Damascus has not yet said if Assad will attend the summit.
In exchange for ending Syria’s isolation, Arab states want action, notably towards ending trafficking of the highly-addictive and lucrative amphetamine captagon across Syria’s borders towards the Gulf.
Top Syrian officials and relatives of Assad have been put on sanctions lists in recent months in the United States, United Kingdom and European Union over the trade, seen as a point of leverage for Assad in his regional contacts. Syria agreed to help end the trafficking at a May 1 meeting in Jordan.
Shaped early on by war in Iraq and crisis in Lebanon, Assad’s rule came to be defined by the civil war which spiralled out of the 2011 Arab Spring, when Syrians demanding democracy took to the streets, to be met with deadly force.
Assad saw the war as a foreign-backed conspiracy against a proud Arab state that opposed the U.S. and its Middle Eastern allies, especially Israel.
Helped by Russia’s air force and Iran-backed militias, Assad clawed back the bulk of Syria in years of conflict, deploying siege warfare to recover areas such as eastern Ghouta – a tactic condemned as “medieval” by U.N. investigators.
The determination with which he set about crushing his enemies drew comparisons with the way his father – the late President Hafez al-Assad – had defeated insurgents in the 1980s.
Justifying his response, Assad compared himself to a surgeon cutting into a wound. “Do we say to him: ‘your hands are covered in blood?’ Or do we thank him for saving the patient?” he said in parliament in 2012.
Even in the early years of the conflict, as rebels seized town after town, he appeared confident of victory.
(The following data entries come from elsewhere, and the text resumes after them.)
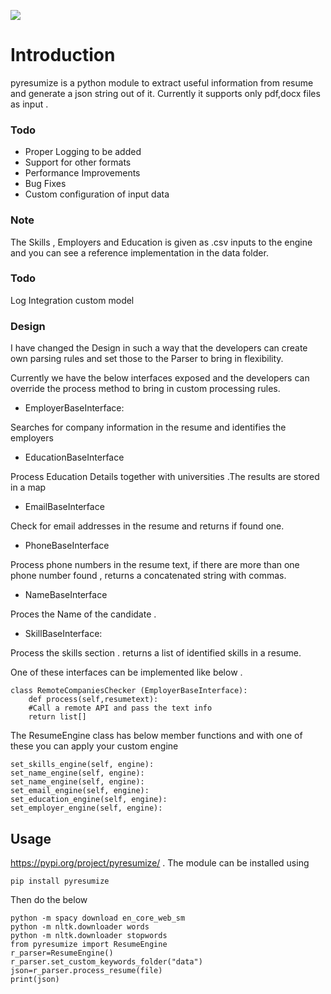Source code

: 
  

  

![](https://github.com/karthagokul/pyresumize/blob/main/logo.png?raw=true)

# Introduction
  

pyresumize is a python module to extract useful information from resume and generate a json string out of it. Currently it supports only pdf,docx files as input .


### Todo

* Proper Logging to be added
* Support for other formats
* Performance Improvements 
* Bug Fixes
* Custom configuration of input data

### Note

The Skills , Employers and Education is given as .csv inputs to the engine and you can see a reference implementation in the data folder.

### Todo
Log Integration
custom model

### Design  

I have changed the Design in such a way that the developers can create own parsing rules and set those to the Parser to bring in flexibility. 

Currently we have the below interfaces exposed and the developers can override the process method to bring in custom processing rules.  

- EmployerBaseInterface:

Searches for company information in the resume and identifies the employers

- EducationBaseInterface

Process Education Details together with universities .The results are stored in a map

- EmailBaseInterface

Check for email addresses in the resume and returns if found one.

- PhoneBaseInterface

Process phone numbers in the resume text, if there are more than one phone number found , returns a concatenated string with commas.

- NameBaseInterface

Proces the Name of the candidate .

- SkillBaseInterface:

Process the skills section . returns a list of identified skills in a resume.

One of these interfaces can be implemented like below . 

    class RemoteCompaniesChecker (EmployerBaseInterface):
        def process(self,resumetext):
        #Call a remote API and pass the text info
        return list[]

  
The ResumeEngine class has below member functions and with one of these you can apply your custom engine

    set_skills_engine(self, engine):    
    set_name_engine(self, engine):    
    set_name_engine(self, engine):    
    set_email_engine(self, engine):    
    set_education_engine(self, engine):    
    set_employer_engine(self, engine):

## Usage  

https://pypi.org/project/pyresumize/ . The module can be installed using


    pip install pyresumize

 
Then do the below


    python -m spacy download en_core_web_sm    
    python -m nltk.downloader words    
    python -m nltk.downloader stopwords    
    from pyresumize import ResumeEngine    
    r_parser=ResumeEngine()    
    r_parser.set_custom_keywords_folder("data")    
    json=r_parser.process_resume(file)    
    print(json)
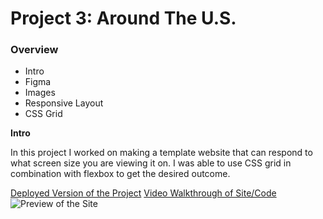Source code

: # Project 3: Around The U.S.

### Overview  

* Intro  
* Figma  
* Images
* Responsive Layout
* CSS Grid
  
**Intro**
  
In this project I worked on making a template website that can respond to what screen size you are viewing it on. I was able to use CSS grid in combination with flexbox to get the desired outcome. 
  
[Deployed Version of the Project](https://pr3pared.github.io/se_project_aroundtheus/)
[Video Walkthrough of Site/Code](https://drive.google.com/file/d/185jmtv0w9vqzQau5G5gGE1EijupPtc-8/view?usp=drive_link)
![Preview of the Site](https://github.com/pr3pared/se_project_aroundtheus/assets/18221162/27b47aa2-c5c0-46da-a916-c8037819952e)

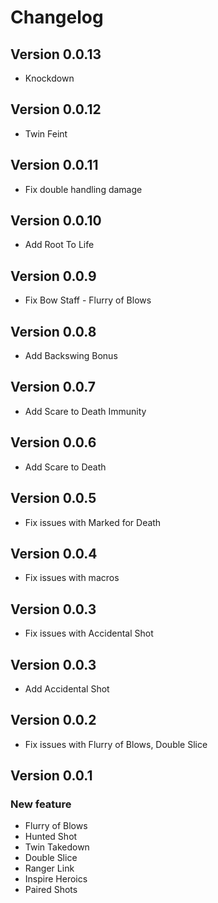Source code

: # Changelog

## Version 0.0.13

- Knockdown

## Version 0.0.12

- Twin Feint

## Version 0.0.11

- Fix double handling damage

## Version 0.0.10

- Add Root To Life

## Version 0.0.9

- Fix Bow Staff - Flurry of Blows

## Version 0.0.8

- Add Backswing Bonus

## Version 0.0.7

- Add Scare to Death Immunity

## Version 0.0.6

- Add Scare to Death

## Version 0.0.5

- Fix issues with Marked for Death

## Version 0.0.4

- Fix issues with macros

## Version 0.0.3

- Fix issues with Accidental Shot

## Version 0.0.3

- Add Accidental Shot

## Version 0.0.2

- Fix issues with Flurry of Blows, Double Slice

## Version 0.0.1

### New feature
- Flurry of Blows
- Hunted Shot
- Twin Takedown
- Double Slice
- Ranger Link
- Inspire Heroics
- Paired Shots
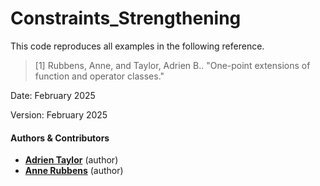 # Constraints_Strengthening

This code reproduces all examples in the following reference.

> [1] Rubbens, Anne, and Taylor, Adrien B.. "One-point extensions of function and operator classes."

Date:    February 2025

Version: February 2025

#### Authors & Contributors
- [**Adrien Taylor**](http://www.di.ens.fr/~ataylor/) (author)
- [**Anne Rubbens**](https://scholar.google.com/citations?user=J4J2l6oAAAAJ&hl=en&oi=ao) (author)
But while he took back most of Syria, swathes of the country remained outside state control, cities were flattened, the death toll topped more than 350,000 people, and a quarter or more of the population fled abroad.
Assad enjoyed the backing of those Syrians who believed he was saving their country from insurgents bent on replacing him with hardline Sunni Islamist rule.
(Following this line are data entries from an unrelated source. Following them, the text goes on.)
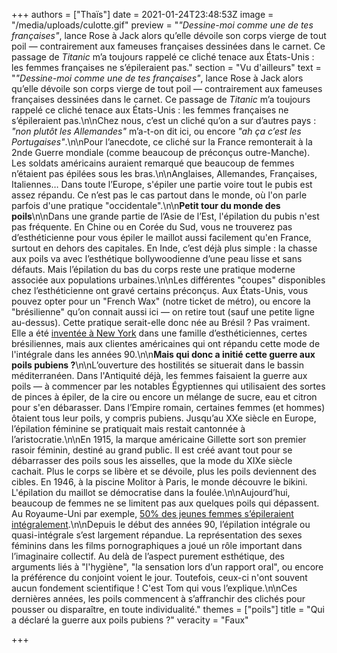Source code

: +++
authors = ["Thaïs"]
date = 2021-01-24T23:48:53Z
image = "/media/uploads/culotte.gif"
preview = "_\"Dessine-moi comme une de tes françaises\"_, lance Rose à Jack alors qu’elle dévoile son corps vierge de tout poil — contrairement aux fameuses françaises dessinées dans le carnet. Ce passage de _Titanic_ m’a toujours rappelé ce cliché tenace aux États-Unis : les femmes françaises ne s’épileraient pas."
section = "Vu d'ailleurs"
text = "_\"Dessine-moi comme une de tes françaises\"_, lance Rose à Jack alors qu’elle dévoile son corps vierge de tout poil — contrairement aux fameuses françaises dessinées dans le carnet. Ce passage de _Titanic_ m’a toujours rappelé ce cliché tenace aux États-Unis : les femmes françaises ne s’épileraient pas.\n\nChez nous, c’est un cliché qu’on a sur d’autres pays : _\"non plutôt les Allemandes\"_ m’a-t-on dit ici, ou encore _\"ah ça c’est les Portugaises\"_.\n\nPour l’anecdote, ce cliché sur la France remonterait à la 2nde Guerre mondiale (comme beaucoup de préconçus outre-Manche). Les soldats américains auraient remarqué que beaucoup de femmes n’étaient pas épilées sous les bras.\n\nAnglaises, Allemandes, Françaises, Italiennes… Dans toute l’Europe, s'épiler une partie voire tout le pubis est assez répandu. Ce n’est pas le cas partout dans le monde, où l'on parle parfois d'une pratique \"occidentale\".\n\n**Petit tour du monde des poils**\n\nDans une grande partie de l’Asie de l’Est, l'épilation du pubis n'est pas fréquente. En Chine ou en Corée du Sud, vous ne trouverez pas d’esthéticienne pour vous épiler le maillot aussi facilement qu'en France, surtout en dehors des capitales. En Inde, c’est déjà plus simple : la chasse aux poils va avec l’esthétique bollywoodienne d’une peau lisse et sans défauts. Mais l’épilation du bas du corps reste une pratique moderne associée aux populations urbaines.\n\nLes différentes \"coupes\" disponibles chez l’esthéticienne ont gravé certains préconçus. Aux États-Unis, vous pouvez opter pour un \"French Wax\" (notre ticket de métro), ou encore la \"brésilienne\" qu’on connait aussi ici — on retire tout (sauf une petite ligne au-dessus). Cette pratique serait-elle donc née au Brésil ? Pas vraiment. Elle a été [inventée à New York](https://www.bbc.com/news/magazine-37896963) dans une famille d’esthéticiennes, certes brésiliennes, mais aux clientes américaines qui ont répandu cette mode de l'intégrale dans les années 90.\n\n**Mais qui donc a initié cette guerre aux poils pubiens ?**\n\nL’ouverture des hostilités se situerait dans le bassin méditerranéen. Dans l'Antiquité déjà, les femmes faisaient la guerre aux poils — à commencer par les notables Égyptiennes qui utilisaient des sortes de pinces à épiler, de la cire ou encore un mélange de sucre, eau et citron pour s'en débarasser. Dans l’Empire romain, certaines femmes (et hommes) ôtaient tous leur poils, y compris pubiens. Jusqu’au XXe siècle en Europe, l’épilation féminine se pratiquait mais restait cantonnée à l’aristocratie.\n\nEn 1915, la marque américaine Gillette sort son premier rasoir féminin, destiné au grand public. Il est créé avant tout pour se débarrasser des poils sous les aisselles, que la mode du XIXe siècle cachait. Plus le corps se libère et se dévoile, plus les poils deviennent des cibles. En 1946, à la piscine Molitor à Paris, le monde découvre le bikini. L'épilation du maillot se démocratise dans la foulée.\n\nAujourd’hui, beaucoup de femmes ne se limitent pas aux quelques poils qui dépassent. Au Royaume-Uni par exemple, [50% des jeunes femmes s’épileraient intégralement](https://www.cosmopolitan.com/uk/body/news/a42147/half-young-women-uk-removing-all-pubic-hair/).\n\nDepuis le début des années 90, l’épilation intégrale ou quasi-intégrale s’est largement répandue. La représentation des sexes féminins dans les films pornographiques a joué un rôle important dans l’imaginaire collectif. Au delà de l’aspect purement esthétique, des arguments liés à \"l'hygiène\", \"la sensation lors d’un rapport oral\", ou encore la préférence du conjoint voient le jour. Toutefois, ceux-ci n'ont souvent aucun fondement scientifique ! C'est Tom qui vous l’explique.\n\nCes dernières années, les poils commencent à s’affranchir des clichés pour pousser ou disparaître, en toute individualité."
themes = ["poils"]
title = "Qui a déclaré la guerre aux poils pubiens ?"
veracity = "Faux"

+++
As al Qaeda-inspired groups gained prominence in the insurgency, this fear resonated among minority groups, including the Alawite sect which formed the backbone of his rule over the Sunni majority country.
Critics accused Assad of fuelling sectarianism.
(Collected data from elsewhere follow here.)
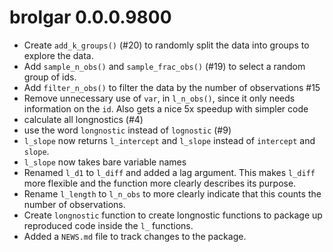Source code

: # brolgar 0.0.0.9800

* Create `add_k_groups()` (#20) to randomly split the data into groups to 
  explore the data.
* Add `sample_n_obs()` and `sample_frac_obs()` (#19) to select a random group 
  of ids.
* Add `filter_n_obs()` to filter the data by the number of observations #15
* Remove unnecessary use of `var`, in `l_n_obs()`, since it only needs
  information on the `id`. Also gets a nice 5x speedup with simpler code
* calculate all longnostics (#4)
* use the word `longnostic` instead of `lognostic` (#9)
* `l_slope` now returns `l_intercept` and `l_slope` instead of `intercept` and
  `slope`.
* `l_slope` now takes bare variable names
* Renamed `l_d1` to `l_diff` and added a lag argument. This makes `l_diff` more
  flexible and the function more clearly describes its purpose.
* Rename `l_length` to `l_n_obs` to more clearly indicate that this counts the
  number of observations.
* Create `longnostic` function to create longnostic functions to package up 
 reproduced code inside the `l_` functions.
* Added a `NEWS.md` file to track changes to the package.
The war’s sectarian edge was hardened by the arrival of Iran-backed Shi’ite fighters from across the Middle East to support Assad, spearheaded by Lebanon’s Hezbollah, and as Sunni Muslim-led states Turkey, Qatar and Saudi Arabia backed rebels.
Assad’s value to Iran was underscored by a senior Iranian official who declared in 2015 that his fate was a “red line”.
While Iran stood by Assad, the United States failed to enforce its own “red line” – one set by President Barack Obama in 2012 against the use of chemical weapons.
U.N.-backed investigations have concluded the state used chemical weapons including sarin and chlorine.
The deadliest gas attack was on the rebel-held Ghouta in 2013. The attack with sarin gas killed hundreds of people but prompted no Western military response. The threat of a U.S. missile strike was averted when Moscow brokered a deal for Syria’s chemical weapons to be destroyed by the following year.
But poison gas continued to hit rebel areas, marking some of the most extensive use of chemical weapons since the First World War. One such attack in 2017, also with sarin, prompted Trump to order a cruise missile attack.
Assad consistently denied accusations the state was to blame. He similarly denied the army had dropped barrel bombs – barrels packed with explosives that wound indiscriminately.
He also dismissed tens of thousands of photos showing brutal torture of people in government custody as part of a Qatar-funded plot. U.S. sanctions introduced in 2020 to ramp up pressure on Assad were named after the defector who smuggled the images out of Syria, code named “Caesar”.
As fighting died down, Assad accused Syria’s enemies of turning to economic warfare. But while Assad remained a pariah to the West, Arab states which once backed his opponents began opening doors to him.